Multiple Sclerosis patients in Victoria are disappointed the MS building centre will be closed, and physiotherapy service is discontinued.
The decision from the MS Society to move from North Park street isn’t a popular one
“We weren’t told about the closure of the building until it was actually done,” says one sufferer of the autoimmune disease of the central nervous system.
A “for sale” sign is about to go outside soon.
The objective is to put more money towards finding a cure, but it comes at a cost.
“We were faced with the decision to eliminate the physiotherapy program only out of the Victoria office, that we know that’s a difficult decision for people to hear,” says Tania Vrionis, the President of the BC & Yukon Branch of the MS Society of Canada.
“It infuriated me as a physiotherapist because I know how valuable exercise, it’s not just exercise. It’s treatment, right?” says Ann Logan, who has MS and is a physiotherapist herself.
Multiple Sclerosis patients met this afternoon going over the letter received from the MS Society of Canada which informs them that physiotherapy services will not be provided.
The MS Society says it’s not their role to substitute government in providing support for direct health services.
“We do know that through private providers and through the health authorities, we’re confident we’re going to be able to build strong partnerships in order to transition those people,” says Vrionis.

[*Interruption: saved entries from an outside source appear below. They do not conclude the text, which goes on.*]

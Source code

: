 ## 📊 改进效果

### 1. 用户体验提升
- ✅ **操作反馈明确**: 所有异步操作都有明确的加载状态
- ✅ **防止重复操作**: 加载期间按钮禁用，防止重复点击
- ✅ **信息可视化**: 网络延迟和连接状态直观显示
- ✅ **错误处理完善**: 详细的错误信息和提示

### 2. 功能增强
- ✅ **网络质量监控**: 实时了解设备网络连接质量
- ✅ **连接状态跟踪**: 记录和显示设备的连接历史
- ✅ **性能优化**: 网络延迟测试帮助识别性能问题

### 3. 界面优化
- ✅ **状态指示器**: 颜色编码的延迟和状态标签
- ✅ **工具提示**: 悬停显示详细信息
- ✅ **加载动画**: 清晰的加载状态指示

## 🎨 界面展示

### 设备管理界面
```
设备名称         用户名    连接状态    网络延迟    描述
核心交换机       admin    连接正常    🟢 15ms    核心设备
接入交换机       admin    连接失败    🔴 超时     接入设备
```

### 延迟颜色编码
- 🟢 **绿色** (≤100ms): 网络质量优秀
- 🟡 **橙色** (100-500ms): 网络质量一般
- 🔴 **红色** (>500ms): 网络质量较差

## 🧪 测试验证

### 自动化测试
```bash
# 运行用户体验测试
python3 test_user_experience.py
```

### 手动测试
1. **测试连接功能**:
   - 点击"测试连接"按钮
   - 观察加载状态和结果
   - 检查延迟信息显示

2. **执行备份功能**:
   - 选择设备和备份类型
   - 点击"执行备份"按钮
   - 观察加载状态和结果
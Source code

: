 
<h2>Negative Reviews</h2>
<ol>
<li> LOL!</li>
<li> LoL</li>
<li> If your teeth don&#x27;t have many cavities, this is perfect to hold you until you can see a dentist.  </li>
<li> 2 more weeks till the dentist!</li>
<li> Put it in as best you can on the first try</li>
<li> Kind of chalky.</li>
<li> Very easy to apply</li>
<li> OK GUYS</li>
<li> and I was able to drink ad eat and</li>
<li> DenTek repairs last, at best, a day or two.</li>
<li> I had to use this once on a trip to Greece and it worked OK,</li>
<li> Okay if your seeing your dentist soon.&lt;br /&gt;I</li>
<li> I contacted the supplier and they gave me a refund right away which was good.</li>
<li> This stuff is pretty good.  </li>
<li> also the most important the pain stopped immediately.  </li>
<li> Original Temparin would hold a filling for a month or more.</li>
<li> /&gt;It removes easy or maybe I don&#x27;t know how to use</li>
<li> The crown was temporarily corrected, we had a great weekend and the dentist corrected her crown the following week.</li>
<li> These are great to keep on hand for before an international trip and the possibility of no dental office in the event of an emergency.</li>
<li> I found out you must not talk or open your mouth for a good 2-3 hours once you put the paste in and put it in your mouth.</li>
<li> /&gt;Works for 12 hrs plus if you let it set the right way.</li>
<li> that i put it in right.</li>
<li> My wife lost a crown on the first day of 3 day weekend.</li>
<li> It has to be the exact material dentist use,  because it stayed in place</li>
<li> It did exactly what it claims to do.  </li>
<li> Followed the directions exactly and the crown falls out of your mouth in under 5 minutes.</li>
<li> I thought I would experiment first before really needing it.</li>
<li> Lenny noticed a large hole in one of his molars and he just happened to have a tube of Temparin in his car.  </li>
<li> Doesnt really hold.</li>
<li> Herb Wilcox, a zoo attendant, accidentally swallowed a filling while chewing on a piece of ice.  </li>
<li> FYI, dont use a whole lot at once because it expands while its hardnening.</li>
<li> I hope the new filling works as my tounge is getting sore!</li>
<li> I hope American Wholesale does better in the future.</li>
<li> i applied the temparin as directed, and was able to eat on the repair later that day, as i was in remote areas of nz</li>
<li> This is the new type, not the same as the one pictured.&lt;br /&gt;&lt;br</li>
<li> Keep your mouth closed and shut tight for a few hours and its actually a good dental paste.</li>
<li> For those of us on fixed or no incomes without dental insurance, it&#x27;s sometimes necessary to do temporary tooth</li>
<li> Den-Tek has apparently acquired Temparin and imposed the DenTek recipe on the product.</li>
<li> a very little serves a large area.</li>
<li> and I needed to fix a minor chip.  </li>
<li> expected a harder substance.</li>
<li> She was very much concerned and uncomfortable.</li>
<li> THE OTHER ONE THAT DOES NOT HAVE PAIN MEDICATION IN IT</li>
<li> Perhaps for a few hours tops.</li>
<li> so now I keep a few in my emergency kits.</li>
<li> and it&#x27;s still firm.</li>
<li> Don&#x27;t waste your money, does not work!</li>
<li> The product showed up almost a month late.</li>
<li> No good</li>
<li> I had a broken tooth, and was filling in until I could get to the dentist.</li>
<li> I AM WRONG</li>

“You can’t find anywhere, within the healthcare system, where physiotherapists specialize in neurological diseases, specifically MS,” says Logan.
“Because it changes every single day, you need to have somebody working with you constantly and to my knowledge, that type of service doesn’t really exist,” added Susan Simmons, who was diagnosed with Multiple Sclerosis 21 years ago.
Simmons says losing physio is a big set-back, but the centre is also a hub for patients.
“Sharing our stories, exchanging ideas, starting up new volunteer groups, starting up new support groups.”
Simmons adds, “Without that centre being there, those things wouldn’t happen.”
“Our mandate is to provide the most meaningful benefit for the greatest number of people with MS, and we will be serving people far better in the future because of this,” says Vrionis.
A decision these women are counting on being true.